All Hallows,Bow. 'Ahaba' is an old Hebrew and Arabic word for love.
Google.

Feeling increasingly restless in the comfortable confines of West London, Rev. Cris and Beki Rogers, along with their family and seven others, decided to take on All Hallows Church and make Bow their home.  

Fast forward thirteen years, and here’s Cris, sat with a coffee on the corner of an intersection in the heart of London’s East End, flanked on every side by blocks of flats and talking over the sound of heavy traffic: this is Cris Rogers’ Eden.  

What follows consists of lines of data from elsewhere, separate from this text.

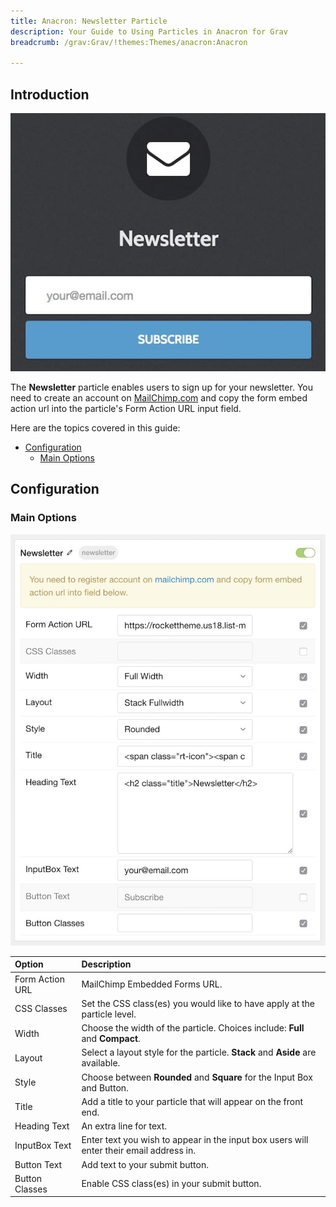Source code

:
 ```yaml
---
title: Anacron: Newsletter Particle
description: Your Guide to Using Particles in Anacron for Grav
breadcrumb: /grav:Grav/!themes:Themes/anacron:Anacron

---
```


## Introduction

![](assets/particle_newsletter1.jpeg)

The **Newsletter** particle enables users to sign up for your newsletter. You need to create an account on <a href="http://mailchimp.com/">MailChimp.com</a> and copy the form embed action url into the particle's Form Action URL input field.

Here are the topics covered in this guide:

* [Configuration](#configuration)
    - [Main Options](#main-options)

## Configuration

### Main Options 

![](assets/particle_newsletter2.jpeg)

| Option          | Description                                                                             |
| :-----          | :-----                                                                                  |
| Form Action URL | MailChimp Embedded Forms URL.                                                           |
| CSS Classes     | Set the CSS class(es) you would like to have apply at the particle level.               |
| Width           | Choose the width of the particle. Choices include: **Full** and **Compact**.            |
| Layout          | Select a layout style for the particle. **Stack** and **Aside** are available.          |
| Style           | Choose between **Rounded** and **Square** for the Input Box and Button.                 |
| Title           | Add a title to your particle that will appear on the front end.                         |
| Heading Text    | An extra line for text.                                                                 |
| InputBox Text   | Enter text you wish to appear in the input box users will enter their email address in. |
| Button Text     | Add text to your submit button.                                                         |
| Button Classes  | Enable CSS class(es) in your submit button.                                             |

I love this place’, Cris delightedly declares, ‘I love the sounds, I love the smells, I love the people’.

And why wouldn’t he? This is the place where Clara Grant, the infamous ‘Bundle Woman of Bow', founded the Fern Street Settlement in 1907, ensuring that thousands of children were warm, fed, taught and loved.  

It is where, in 1913, Sylvia Pankhurst established the East London Federation of Suffragettes, fighting for the rights of working women.  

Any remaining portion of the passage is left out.